[RECORDS FOR THIS EXERCISE]
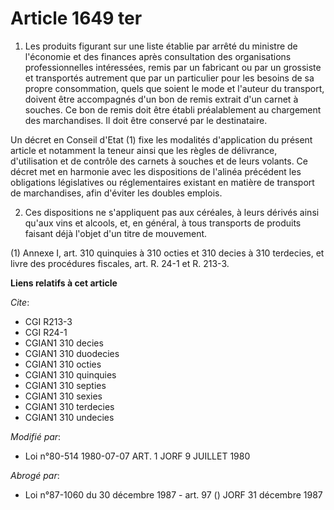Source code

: # Article 1649 ter

1. Les produits figurant sur une liste établie par arrêté du ministre de l'économie et des finances après consultation des
organisations professionnelles intéressées, remis par un fabricant ou par un grossiste et transportés autrement que par un
particulier pour les besoins de sa propre consommation, quels que soient le mode et l'auteur du transport, doivent être
accompagnés d'un bon de remis extrait d'un carnet à souches. Ce bon de remis doit être établi préalablement au chargement des
marchandises. Il doit être conservé par le destinataire.

Un décret en Conseil d'Etat (1) fixe les modalités d'application du présent article et notamment la teneur ainsi que les
règles de délivrance, d'utilisation et de contrôle des carnets à souches et de leurs volants. Ce décret met en harmonie avec
les dispositions de l'alinéa précédent les obligations législatives ou réglementaires existant en matière de transport de
marchandises, afin d'éviter les doubles emplois.

2. Ces dispositions ne s'appliquent pas aux céréales, à leurs dérivés ainsi qu'aux vins et alcools, et, en général, à tous
transports de produits faisant déjà l'objet d'un titre de mouvement.

(1) Annexe I, art. 310 quinquies à 310 octies et 310 decies à 310 terdecies, et livre des procédures fiscales, art. R. 24-1
et R. 213-3.

**Liens relatifs à cet article**

_Cite_:

  - CGI R213-3
  - CGI R24-1
  - CGIAN1 310 decies
  - CGIAN1 310 duodecies
  - CGIAN1 310 octies
  - CGIAN1 310 quinquies
  - CGIAN1 310 septies
  - CGIAN1 310 sexies
  - CGIAN1 310 terdecies
  - CGIAN1 310 undecies

_Modifié par_:

  - Loi n°80-514 1980-07-07 ART. 1 JORF 9 JUILLET 1980

_Abrogé par_:

  - Loi n°87-1060 du 30 décembre 1987 - art. 97 () JORF 31 décembre 1987

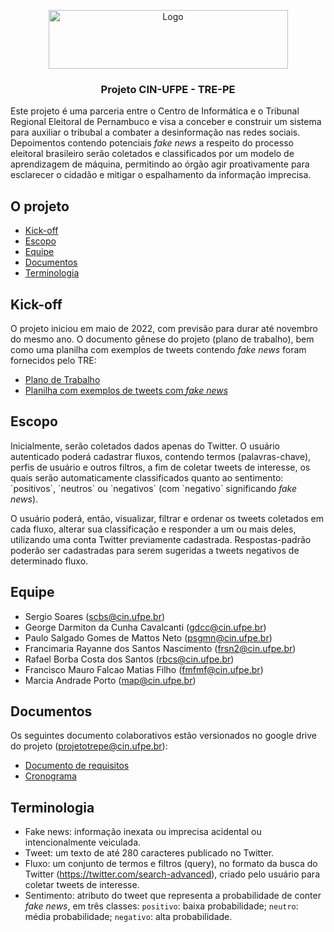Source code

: <p align="center">
 <img src="https://via.placeholder.com/72" alt="Logo" width=383 height=94>
</p>
<h3 align="center">Projeto CIN-UFPE - TRE-PE</h3>
<p align="left">
    Este projeto é uma parceria entre o Centro de Informática e o Tribunal Regional Eleitoral de Pernambuco e visa a conceber e construir um 
    sistema para auxiliar o tribubal a combater a desinformação nas redes sociais. Depoimentos contendo potenciais <i>fake news</i> a respeito 
    do processo eleitoral brasileiro serão coletados e classificados por um modelo de aprendizagem de máquina, permitindo ao órgão agir proativamente
    para esclarecer o cidadão e mitigar o espalhamento da informação imprecisa.
</p>

## O projeto

- [Kick-off](#Kick-off)
- [Escopo](#Escopo)
- [Equipe](#Equipe)
- [Documentos](#Documentos)
- [Terminologia](#Terminologia)

## Kick-off

O projeto iniciou em maio de 2022, com previsão para durar até novembro do mesmo ano. O documento gênese do projeto (plano de trabalho), bem como
uma planilha com exemplos de tweets contendo <i>fake news</i> foram fornecidos pelo TRE:
- <a href="https://docs.google.com/document/d/1FFtdv7i1mJ_0aSddEmxohi7XMRdWHkMO/view" target="_new">Plano de Trabalho</a>
- <a href="https://drive.google.com/file/d/1iw_X-tjyWAL4KPh39DY8EOV8-HQ0viPG/view" target="_new">Planilha com exemplos de tweets com <i>fake news</i></a>

## Escopo

<p>
  Inicialmente, serão coletados dados apenas do Twitter. O usuário autenticado poderá cadastrar fluxos, contendo termos (palavras-chave), perfis de usuário
  e outros filtros, a fim de coletar tweets de interesse, os quais serão automaticamente classificados quanto ao sentimento: `positivos`, `neutros` ou `negativos` 
  (com `negativo` significando <i>fake news</i>).
</p>
<p>
  O usuário poderá, então, visualizar, filtrar e ordenar os tweets coletados em cada fluxo, alterar sua classificação e responder a um ou mais deles, utilizando uma 
  conta Twitter previamente cadastrada. Respostas-padrão poderão ser cadastradas para serem sugeridas a tweets negativos de determinado fluxo.
</p>

## Equipe

- Sergio Soares (scbs@cin.ufpe.br)
- George Darmiton da Cunha Cavalcanti (gdcc@cin.ufpe.br)
- Paulo Salgado Gomes de Mattos Neto (psgmn@cin.ufpe.br)
- Francimaria Rayanne dos Santos Nascimento (frsn2@cin.ufpe.br)
- Rafael Borba Costa dos Santos (rbcs@cin.ufpe.br)
- Francisco Mauro Falcao Matias Filho (fmfmf@cin.ufpe.br)
- Marcia Andrade Porto (map@cin.ufpe.br)

## Documentos

Os seguintes documento colaborativos estão versionados no google drive do projeto (projetotrepe@cin.ufpe.br):
- <a href="#" target="_new">Documento de requisitos</a>
- <a href="#" target="_new">Cronograma</a>

## Terminologia

- Fake news: informação inexata ou imprecisa acidental ou intencionalmente veiculada.
- Tweet: um texto de até 280 caracteres publicado no Twitter.
- Fluxo: um conjunto de termos e filtros (query), no formato da busca do Twitter (https://twitter.com/search-advanced), criado pelo usuário para coletar tweets de interesse.
- Sentimento: atributo do tweet que representa a probabilidade de conter <i>fake news</i>, em três classes:
   `positivo`: baixa probabilidade;
   `neutro`: média probabilidade;
   `negativo`: alta probabilidade.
[/RECORDS FOR THIS EXERCISE]
▶ _TASK STATEMENT_
Every entry above needs to be retyped exactly; drop the pictures.

▶ _ANSWER TO THE PROBLEM_
Source code

: # Article 1649 ter

1. Les produits figurant sur une liste établie par arrêté du ministre de l'économie et des finances après consultation des
organisations professionnelles intéressées, remis par un fabricant ou par un grossiste et transportés autrement que par un
particulier pour les besoins de sa propre consommation, quels que soient le mode et l'auteur du transport, doivent être
accompagnés d'un bon de remis extrait d'un carnet à souches. Ce bon de remis doit être établi préalablement au chargement des
marchandises. Il doit être conservé par le destinataire.

Un décret en Conseil d'Etat (1) fixe les modalités d'application du présent article et notamment la teneur ainsi que les
règles de délivrance, d'utilisation et de contrôle des carnets à souches et de leurs volants. Ce décret met en harmonie avec
les dispositions de l'alinéa précédent les obligations législatives ou réglementaires existant en matière de transport de
marchandises, afin d'éviter les doubles emplois.

2. Ces dispositions ne s'appliquent pas aux céréales, à leurs dérivés ainsi qu'aux vins et alcools, et, en général, à tous
transports de produits faisant déjà l'objet d'un titre de mouvement.

(1) Annexe I, art. 310 quinquies à 310 octies et 310 decies à 310 terdecies, et livre des procédures fiscales, art. R. 24-1
et R. 213-3.

**Liens relatifs à cet article**

_Cite_:

  - CGI R213-3
  - CGI R24-1
  - CGIAN1 310 decies
  - CGIAN1 310 duodecies
  - CGIAN1 310 octies
  - CGIAN1 310 quinquies
  - CGIAN1 310 septies
  - CGIAN1 310 sexies
  - CGIAN1 310 terdecies
  - CGIAN1 310 undecies

_Modifié par_:

  - Loi n°80-514 1980-07-07 ART. 1 JORF 9 JUILLET 1980

_Abrogé par_:

  - Loi n°87-1060 du 30 décembre 1987 - art. 97 () JORF 31 décembre 1987

Source code

: <p align="center">
 <img src="https://via.placeholder.com/72" alt="Logo" width=383 height=94>
</p>
<h3 align="center">Projeto CIN-UFPE - TRE-PE</h3>
<p align="left">
    Este projeto é uma parceria entre o Centro de Informática e o Tribunal Regional Eleitoral de Pernambuco e visa a conceber e construir um 
    sistema para auxiliar o tribubal a combater a desinformação nas redes sociais. Depoimentos contendo potenciais <i>fake news</i> a respeito 
    do processo eleitoral brasileiro serão coletados e classificados por um modelo de aprendizagem de máquina, permitindo ao órgão agir proativamente
    para esclarecer o cidadão e mitigar o espalhamento da informação imprecisa.
</p>

## O projeto

- [Kick-off](#Kick-off)
- [Escopo](#Escopo)
- [Equipe](#Equipe)
- [Documentos](#Documentos)
- [Terminologia](#Terminologia)

## Kick-off

O projeto iniciou em maio de 2022, com previsão para durar até novembro do mesmo ano. O documento gênese do projeto (plano de trabalho), bem como
uma planilha com exemplos de tweets contendo <i>fake news</i> foram fornecidos pelo TRE:
- <a href="https://docs.google.com/document/d/1FFtdv7i1mJ_0aSddEmxohi7XMRdWHkMO/view" target="_new">Plano de Trabalho</a>
- <a href="https://drive.google.com/file/d/1iw_X-tjyWAL4KPh39DY8EOV8-HQ0viPG/view" target="_new">Planilha com exemplos de tweets com <i>fake news</i></a>

## Escopo

<p>
  Inicialmente, serão coletados dados apenas do Twitter. O usuário autenticado poderá cadastrar fluxos, contendo termos (palavras-chave), perfis de usuário
  e outros filtros, a fim de coletar tweets de interesse, os quais serão automaticamente classificados quanto ao sentimento: `positivos`, `neutros` ou `negativos` 
  (com `negativo` significando <i>fake news</i>).
</p>
<p>
  O usuário poderá, então, visualizar, filtrar e ordenar os tweets coletados em cada fluxo, alterar sua classificação e responder a um ou mais deles, utilizando uma 
  conta Twitter previamente cadastrada. Respostas-padrão poderão ser cadastradas para serem sugeridas a tweets negativos de determinado fluxo.
</p>

## Equipe

- Sergio Soares (scbs@cin.ufpe.br)
- George Darmiton da Cunha Cavalcanti (gdcc@cin.ufpe.br)
- Paulo Salgado Gomes de Mattos Neto (psgmn@cin.ufpe.br)
- Francimaria Rayanne dos Santos Nascimento (frsn2@cin.ufpe.br)
- Rafael Borba Costa dos Santos (rbcs@cin.ufpe.br)
- Francisco Mauro Falcao Matias Filho (fmfmf@cin.ufpe.br)
- Marcia Andrade Porto (map@cin.ufpe.br)

## Documentos

Os seguintes documento colaborativos estão versionados no google drive do projeto (projetotrepe@cin.ufpe.br):
- <a href="#" target="_new">Documento de requisitos</a>
- <a href="#" target="_new">Cronograma</a>

## Terminologia

- Fake news: informação inexata ou imprecisa acidental ou intencionalmente veiculada.
- Tweet: um texto de até 280 caracteres publicado no Twitter.
- Fluxo: um conjunto de termos e filtros (query), no formato da busca do Twitter (https://twitter.com/search-advanced), criado pelo usuário para coletar tweets de interesse.
- Sentimento: atributo do tweet que representa a probabilidade de conter <i>fake news</i>, em três classes:
   `positivo`: baixa probabilidade;
   `neutro`: média probabilidade;
   `negativo`: alta probabilidade.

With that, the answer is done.